Die einst bodenständigen Alten, suchten als Weg aus dem Kriegstrauma die Flucht in Verdrängung. Sie liefen dem nächsten toxischen System geradewegs in die Arme. Unreflektierter Kapitalismus, mit seiner Forderung nach uneingeschränktem Wirtschaftswachstum war die Zauberformel. Mit ihr konnten Gewinne maximiert und Mitgefühle möglichst klein gehalten werden. Das vermeintliche Recht des Stärkeren wurde durch die Macht der Erfolgreicheren abgelöst.

Soziale Systeme wie in der Steinzeit

Wir befinden uns noch immer in der Lebensform, die mit unseren Urahnen vom Fruchtbaren Halbmond in der Jungsteinzeit nach Europa kam. Wir sind sesshaft, wir sind spezialisiert, wir produzieren, wir bilden Kapital, wir haben archaische Konflikte, die wir lösen oder auch nicht. Wir leben in sozialen Schichten, in der neolithischen Gesellschaftsform, die vor rund 12.000 Jahren in Vorderasien entstand.

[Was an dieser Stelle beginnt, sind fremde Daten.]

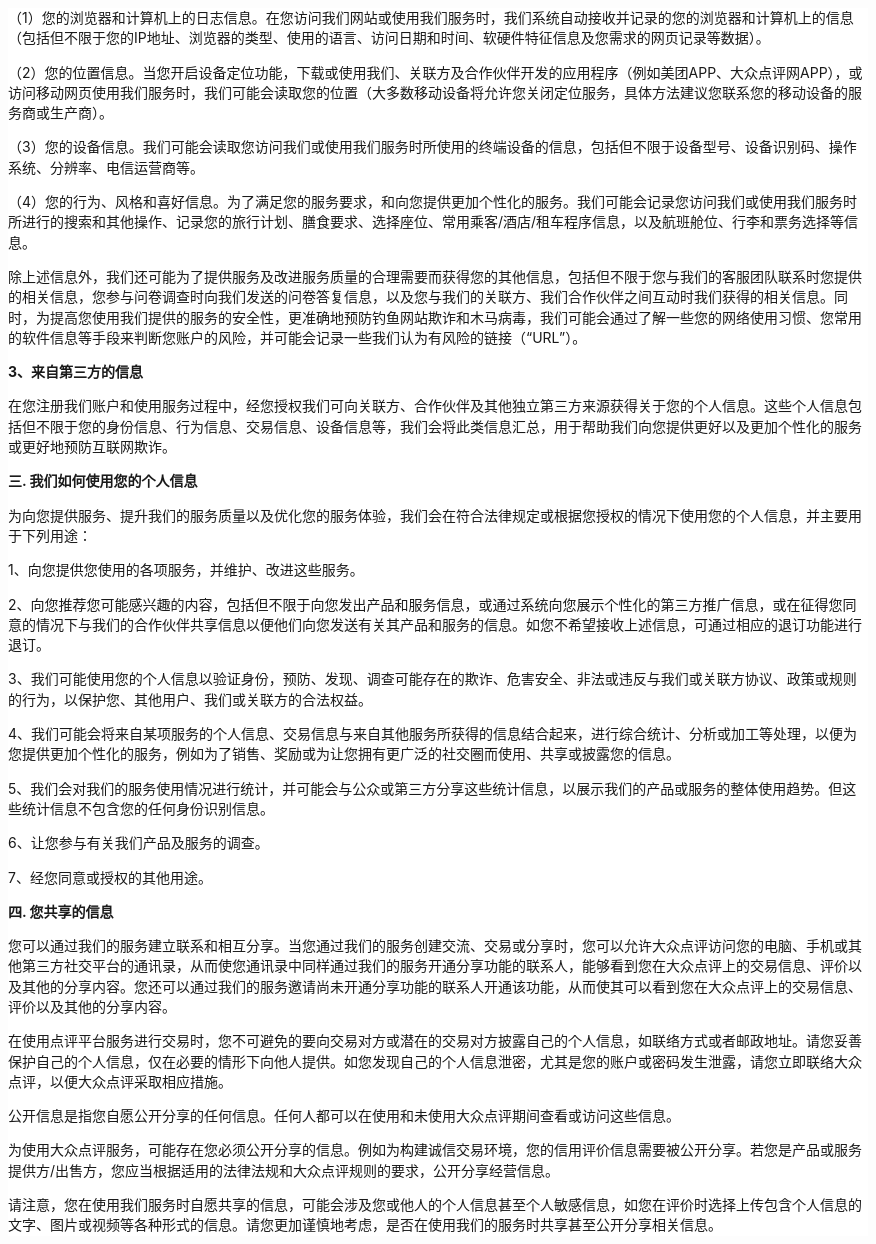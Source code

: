 （1）您的浏览器和计算机上的日志信息。在您访问我们网站或使用我们服务时，我们系统自动接收并记录的您的浏览器和计算机上的信息（包括但不限于您的IP地址、浏览器的类型、使用的语言、访问日期和时间、软硬件特征信息及您需求的网页记录等数据）。

（2）您的位置信息。当您开启设备定位功能，下载或使用我们、关联方及合作伙伴开发的应用程序（例如美团APP、大众点评网APP），或访问移动网页使用我们服务时，我们可能会读取您的位置（大多数移动设备将允许您关闭定位服务，具体方法建议您联系您的移动设备的服务商或生产商）。

（3）您的设备信息。我们可能会读取您访问我们或使用我们服务时所使用的终端设备的信息，包括但不限于设备型号、设备识别码、操作系统、分辨率、电信运营商等。

（4）您的行为、风格和喜好信息。为了满足您的服务要求，和向您提供更加个性化的服务。我们可能会记录您访问我们或使用我们服务时所进行的搜索和其他操作、记录您的旅行计划、膳食要求、选择座位、常用乘客/酒店/租车程序信息，以及航班舱位、行李和票务选择等信息。

除上述信息外，我们还可能为了提供服务及改进服务质量的合理需要而获得您的其他信息，包括但不限于您与我们的客服团队联系时您提供的相关信息，您参与问卷调查时向我们发送的问卷答复信息，以及您与我们的关联方、我们合作伙伴之间互动时我们获得的相关信息。同时，为提高您使用我们提供的服务的安全性，更准确地预防钓鱼网站欺诈和木马病毒，我们可能会通过了解一些您的网络使用习惯、您常用的软件信息等手段来判断您账户的风险，并可能会记录一些我们认为有风险的链接（“URL”）。

**3、来自第三方的信息**

在您注册我们账户和使用服务过程中，经您授权我们可向关联方、合作伙伴及其他独立第三方来源获得关于您的个人信息。这些个人信息包括但不限于您的身份信息、行为信息、交易信息、设备信息等，我们会将此类信息汇总，用于帮助我们向您提供更好以及更加个性化的服务或更好地预防互联网欺诈。

  
  

**三. 我们如何使用您的个人信息**  

为向您提供服务、提升我们的服务质量以及优化您的服务体验，我们会在符合法律规定或根据您授权的情况下使用您的个人信息，并主要用于下列用途：

1、向您提供您使用的各项服务，并维护、改进这些服务。

2、向您推荐您可能感兴趣的内容，包括但不限于向您发出产品和服务信息，或通过系统向您展示个性化的第三方推广信息，或在征得您同意的情况下与我们的合作伙伴共享信息以便他们向您发送有关其产品和服务的信息。如您不希望接收上述信息，可通过相应的退订功能进行退订。

3、我们可能使用您的个人信息以验证身份，预防、发现、调查可能存在的欺诈、危害安全、非法或违反与我们或关联方协议、政策或规则的行为，以保护您、其他用户、我们或关联方的合法权益。

4、我们可能会将来自某项服务的个人信息、交易信息与来自其他服务所获得的信息结合起来，进行综合统计、分析或加工等处理，以便为您提供更加个性化的服务，例如为了销售、奖励或为让您拥有更广泛的社交圈而使用、共享或披露您的信息。

5、我们会对我们的服务使用情况进行统计，并可能会与公众或第三方分享这些统计信息，以展示我们的产品或服务的整体使用趋势。但这些统计信息不包含您的任何身份识别信息。

6、让您参与有关我们产品及服务的调查。

7、经您同意或授权的其他用途。

  
  

**四. 您共享的信息**  

您可以通过我们的服务建立联系和相互分享。当您通过我们的服务创建交流、交易或分享时，您可以允许大众点评访问您的电脑、手机或其他第三方社交平台的通讯录，从而使您通讯录中同样通过我们的服务开通分享功能的联系人，能够看到您在大众点评上的交易信息、评价以及其他的分享内容。您还可以通过我们的服务邀请尚未开通分享功能的联系人开通该功能，从而使其可以看到您在大众点评上的交易信息、评价以及其他的分享内容。

在使用点评平台服务进行交易时，您不可避免的要向交易对方或潜在的交易对方披露自己的个人信息，如联络方式或者邮政地址。请您妥善保护自己的个人信息，仅在必要的情形下向他人提供。如您发现自己的个人信息泄密，尤其是您的账户或密码发生泄露，请您立即联络大众点评，以便大众点评采取相应措施。

公开信息是指您自愿公开分享的任何信息。任何人都可以在使用和未使用大众点评期间查看或访问这些信息。

为使用大众点评服务，可能存在您必须公开分享的信息。例如为构建诚信交易环境，您的信用评价信息需要被公开分享。若您是产品或服务提供方/出售方，您应当根据适用的法律法规和大众点评规则的要求，公开分享经营信息。

请注意，您在使用我们服务时自愿共享的信息，可能会涉及您或他人的个人信息甚至个人敏感信息，如您在评价时选择上传包含个人信息的文字、图片或视频等各种形式的信息。请您更加谨慎地考虑，是否在使用我们的服务时共享甚至公开分享相关信息。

Jetzt gibt Narzissmus den Ton an

Ob das Bedürfnis nach Macht als Selbstzweck bereits in der Jungsteinzeit existierte, weiss ich nicht. Dass Machtmissbrauch im Gesellschaftssystem, das nach dem 2. Weltkrieg entstand, allgegenwärtig ist, schon. Wir lassen uns von krankhaft narzisstischen Persönlichkeiten regieren. Wir sehen allmächtige Wirtschaftshierarchien als Gegebenheit. Wir haben Unterdrückungsmechanismen hingenommen, die viele ohnmächtig und die wenigen Mächtigen mächtiger machen.

#metoo

Und dann kam #metoo. Die Bewegung, die mehr als zehn Jahre alt ist, bekam prominente Unterstützung. Angestoßen wurde sie von der afroamerikanischen Aktivistin Tarana Burke, die sich für Gleichberechtigung junger afroamerikanischer Frauen engagiert. So wie ihr ging es auch mir nie um eine Kampagne, die viral geht. Es geht um eine Bewegung. Einen starken Auftritt gegen Machtmissbrauch. Davon sind Frauen und Männer und ganz besonders Kinder betroffen.

Von #metoo nach #WeTogether

Dieses Problem können wir nur gemeinsam lösen. Dazu müssen wir es definieren. Wir werden die sexualisierte Begrifflichkeit am Stammtisch und im Boulevard durch Begreifbarkeiten erwidern. Wir werden die Aussage eines Sportpräsidenten, wonach es in seinem Verband keine Sexualität gäbe, zum Anlass nehmen aufzuklären aber nicht auszulachen.

Ein gutes Neues Jahr und Prosit auf den Paradigmenwechsel!